Al enterarme de su muerte leo cosas sobre él y me parece que tiene una obra monumental a la vez que una vida muy llena de experiencias, de buenos e interesantes amigos y de gratos amores. Veo dos entrevistas, una de 1976 y otra de 2013 donde puede vislumbrarse como era a los 44 años quizá en su momento de más reconocimiento internacional y a los 81 años, paradójicamente más optimista y distanciado que cuando era más joven, como si hubiera integrado de forma serena los avatares su biografía y disfrutara de una vida agradable, todavía llena de proyectos y expectativas. Miro también esa foto en la que posa con Buñuel y Berlanga y pienso que los tres tienen películas que representan muy bien y de forma muy profunda la España del siglo XX. Con Viridiana, El verdugo o La caza cualquier joven podría hacerse una idea de lo que fue el mundo de sus abuelos y desde ahí introducirse a las mejores películas del cine español.
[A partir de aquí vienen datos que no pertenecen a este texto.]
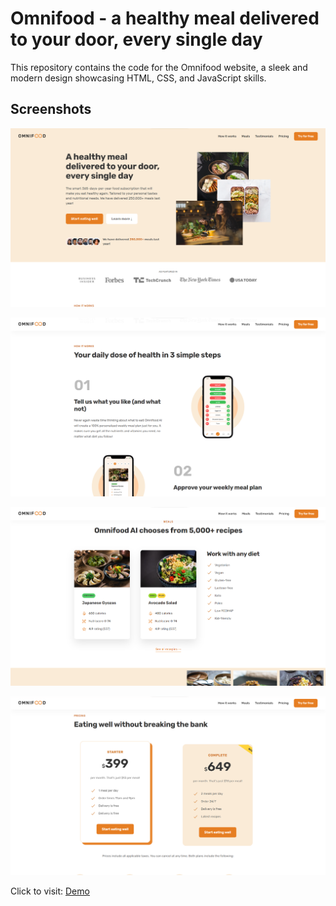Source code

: # Omnifood - a healthy meal delivered to your door, every single day

This repository contains the code for the Omnifood website, a sleek and modern design showcasing HTML, CSS, and JavaScript skills.

## Screenshots

![Screen1](image-1.png)

![Screen2](image-2.png)

![Screen3](image.png)

![Screen4](image-3.png)

Click to visit: [Demo](https://theaifood.netlify.app/)
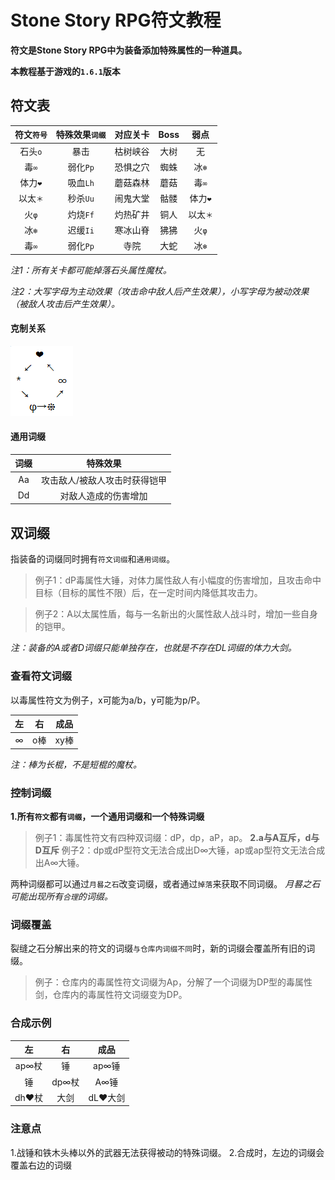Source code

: # Stone Story RPG符文教程
**符文是Stone Story RPG中为装备添加特殊属性的一种道具。**

**本教程基于游戏的`1.6.1`版本**


## 符文表
符文`符号` | 特殊效果`词缀` | 对应关卡 | Boss | 弱点
:-: | :-: | :-: | :-: | :-:
石头`o` | 暴击 | 枯树峡谷 | 大树 | 无
毒`∞` | 弱化`Pp` | 恐惧之穴 | 蜘蛛 | 冰`❄`
体力`❤` | 吸血`Lh` | 蘑菇森林 | 蘑菇 | 毒`∞`
以太`＊` | 秒杀`Uu` | 闹鬼大堂 | 骷髅 | 体力`❤`
火`φ` | 灼烧`Ff` | 灼热矿井 | 铜人 | 以太`＊`
冰`❄` | 迟缓`Ii` | 寒冰山脊 | 狒狒 | 火`φ`
毒`∞` | 弱化`Pp` | 寺院 | 大蛇 | 冰`❄`

*注1：所有关卡都可能掉落石头属性魔杖。*

*注2：大写字母为主动效果（攻击命中敌人后产生效果），小写字母为被动效果（被敌人攻击后产生效果）。*

#### 克制关系
![克制关系](https://github.com/Tomotopieces/runestone-in-ssrpg/blob/master/%E5%B1%9E%E6%80%A7%E5%85%8B%E5%88%B6%E5%85%B3%E7%B3%BB.png "克制关系")

#### 通用词缀
词缀 | 特殊效果
:-: | :-:
Aa | 攻击敌人/被敌人攻击时获得铠甲
Dd | 对敌人造成的伤害增加



## 双词缀
指装备的词缀同时拥有`符文词缀`和`通用词缀`。
> 例子1：dP毒属性大锤，对体力属性敌人有小幅度的伤害增加，且攻击命中目标（目标的属性不限）后，在一定时间内降低其攻击力。

> 例子2：A以太属性盾，每与一名新出的火属性敌人战斗时，增加一些自身的铠甲。

*注：装备的A或者D词缀只能单独存在，也就是不存在DL词缀的体力大剑。*


### 查看符文词缀
以毒属性符文为例子，x可能为a/b，y可能为p/P。

左 | 右 | 成品
:-: | :-: | :-:
∞ | o棒 | xy棒

*注：棒为长棍，不是短棍的魔杖。*


### 控制词缀
**1.所有`符文`都有`词缀`，一个通用词缀和一个特殊词缀**
> 例子1：毒属性符文有四种双词缀：dP，dp，aP，ap。
**2.a与A互斥，d与D互斥**
> 例子2：dp或dP型符文无法合成出D∞大锤，ap或ap型符文无法合成出A∞大锤。

两种词缀都可以通过`月晷之石`改变词缀，或者通过`掉落`来获取不同词缀。
*月晷之石可能出现所有`合理`的词缀。*

### 词缀覆盖
裂缝之石分解出来的符文的词缀`与仓库内词缀不同`时，新的词缀会覆盖所有旧的词缀。
> 例子：仓库内的毒属性符文词缀为Ap，分解了一个词缀为DP型的毒属性剑，仓库内的毒属性符文词缀变为DP。

### 合成示例
左 | 右 | 成品
:-: | :-: | :-:
ap∞杖 | 锤 | ap∞锤
锤 | dp∞杖 | A∞锤
dh❤杖 | 大剑 | dL❤大剑 

### 注意点
1.战锤和铁木头棒以外的武器无法获得被动的特殊词缀。
2.合成时，左边的词缀会覆盖右边的词缀
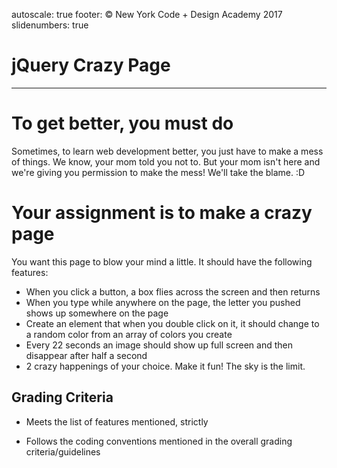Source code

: autoscale: true
footer: © New York Code + Design Academy 2017
slidenumbers: true

# jQuery Crazy Page

---

# To get better, you must do

Sometimes, to learn web development better, you just have to make a mess of things. We know, your mom told you not to. But your mom isn't here and we're giving you permission to make the mess! We'll take the blame. :D

# Your assignment is to make a crazy page

You want this page to blow your mind a little.
It should have the following features:

  - When you click a button, a box flies across the screen and then returns
  - When you type while anywhere on the page, the letter you pushed shows up somewhere on the page
  - Create an element that when you double click on it, it should change to a random color from an array of colors you create
  - Every 22 seconds an image should show up full screen and then disappear after half a second
  - 2 crazy happenings of your choice. Make it fun! The sky is the limit.

  ## Grading Criteria

  - Meets the list of features mentioned, strictly

  - Follows the coding conventions mentioned in the overall grading criteria/guidelines
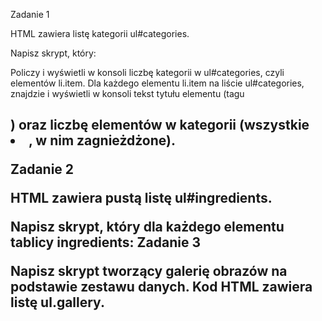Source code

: Zadanie 1

HTML zawiera listę kategorii ul#categories.

Napisz skrypt, który:

Policzy i wyświetli w konsoli liczbę kategorii w ul#categories, czyli elementów li.item.
Dla każdego elementu li.item na liście ul#categories, znajdzie i wyświetli w konsoli tekst tytułu elementu (tagu <h2>) oraz liczbę elementów w kategorii (wszystkie <li>, w nim zagnieżdżone).

Zadanie 2

HTML zawiera pustą listę ul#ingredients.

<ul id="ingredients"></ul>

Napisz skrypt, który dla każdego elementu tablicy ingredients:
Zadanie 3

Napisz skrypt tworzący galerię obrazów na podstawie zestawu danych. Kod HTML zawiera listę ul.gallery.
<ul class="gallery"></ul>







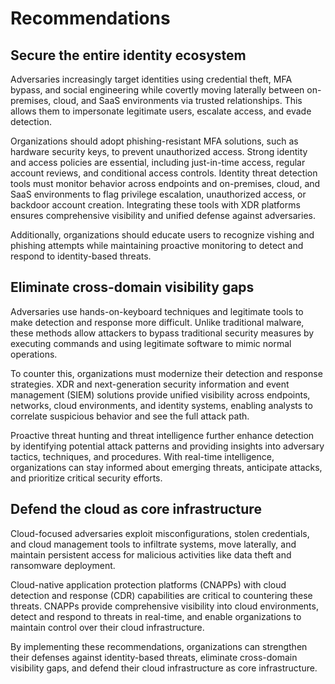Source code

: # Recommendations

## Secure the entire identity ecosystem

Adversaries increasingly target identities using credential theft, MFA bypass, and social engineering while covertly moving laterally between on-premises, cloud, and SaaS environments via trusted relationships. This allows them to impersonate legitimate users, escalate access, and evade detection.

Organizations should adopt phishing-resistant MFA solutions, such as hardware security keys, to prevent unauthorized access. Strong identity and access policies are essential, including just-in-time access, regular account reviews, and conditional access controls. Identity threat detection tools must monitor behavior across endpoints and on-premises, cloud, and SaaS environments to flag privilege escalation, unauthorized access, or backdoor account creation. Integrating these tools with XDR platforms ensures comprehensive visibility and unified defense against adversaries.

Additionally, organizations should educate users to recognize vishing and phishing attempts while maintaining proactive monitoring to detect and respond to identity-based threats.

## Eliminate cross-domain visibility gaps

Adversaries use hands-on-keyboard techniques and legitimate tools to make detection and response more difficult. Unlike traditional malware, these methods allow attackers to bypass traditional security measures by executing commands and using legitimate software to mimic normal operations.

To counter this, organizations must modernize their detection and response strategies. XDR and next-generation security information and event management (SIEM) solutions provide unified visibility across endpoints, networks, cloud environments, and identity systems, enabling analysts to correlate suspicious behavior and see the full attack path.

Proactive threat hunting and threat intelligence further enhance detection by identifying potential attack patterns and providing insights into adversary tactics, techniques, and procedures. With real-time intelligence, organizations can stay informed about emerging threats, anticipate attacks, and prioritize critical security efforts.

## Defend the cloud as core infrastructure

Cloud-focused adversaries exploit misconfigurations, stolen credentials, and cloud management tools to infiltrate systems, move laterally, and maintain persistent access for malicious activities like data theft and ransomware deployment.

Cloud-native application protection platforms (CNAPPs) with cloud detection and response (CDR) capabilities are critical to countering these threats. CNAPPs provide comprehensive visibility into cloud environments, detect and respond to threats in real-time, and enable organizations to maintain control over their cloud infrastructure.

By implementing these recommendations, organizations can strengthen their defenses against identity-based threats, eliminate cross-domain visibility gaps, and defend their cloud infrastructure as core infrastructure.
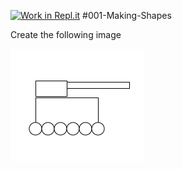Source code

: [![Work in Repl.it](https://classroom.github.com/assets/work-in-replit-14baed9a392b3a25080506f3b7b6d57f295ec2978f6f33ec97e36a161684cbe9.svg)](https://classroom.github.com/online_ide?assignment_repo_id=3096275&assignment_repo_type=AssignmentRepo)
#001-Making-Shapes

Create the following image

<img src="armytank.png">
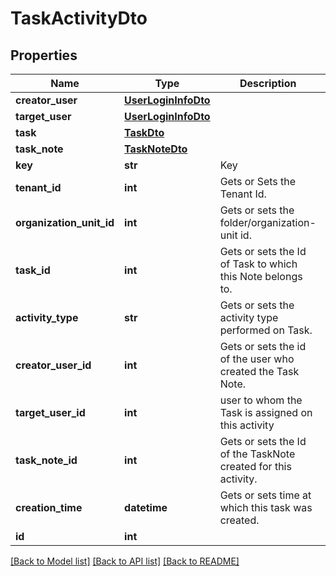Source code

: # TaskActivityDto

## Properties
Name | Type | Description | Notes
------------ | ------------- | ------------- | -------------
**creator_user** | [**UserLoginInfoDto**](UserLoginInfoDto.md) |  | [optional] 
**target_user** | [**UserLoginInfoDto**](UserLoginInfoDto.md) |  | [optional] 
**task** | [**TaskDto**](TaskDto.md) |  | [optional] 
**task_note** | [**TaskNoteDto**](TaskNoteDto.md) |  | [optional] 
**key** | **str** | Key | [optional] 
**tenant_id** | **int** | Gets or Sets the Tenant Id. | [optional] 
**organization_unit_id** | **int** | Gets or sets the folder/organization-unit id. | [optional] 
**task_id** | **int** | Gets or sets the Id of Task to which this Note belongs to. | [optional] 
**activity_type** | **str** | Gets or sets the activity type performed on Task. | [optional] 
**creator_user_id** | **int** | Gets or sets the id of the user who created the Task Note. | [optional] 
**target_user_id** | **int** | user to whom the Task is assigned on this activity | [optional] 
**task_note_id** | **int** | Gets or sets the Id of the TaskNote created for this activity. | [optional] 
**creation_time** | **datetime** | Gets or sets time at which this task was created. | [optional] 
**id** | **int** |  | [optional] 

[[Back to Model list]](../README.md#documentation-for-models) [[Back to API list]](../README.md#documentation-for-api-endpoints) [[Back to README]](../README.md)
Carlos Saura que ha sabido vivir creativamente, haciendo lo que le gustaba casi hasta el último día de su vida, justo antes de darle un Goya de honor y de comenzar a rodar un documental sobre Picasso que seguro que hubiera tenido una perspectiva muy interesante, decantada por muchos años de oficio. La admiración por un hombre que supo triunfar haciendo lo que más le gustaba.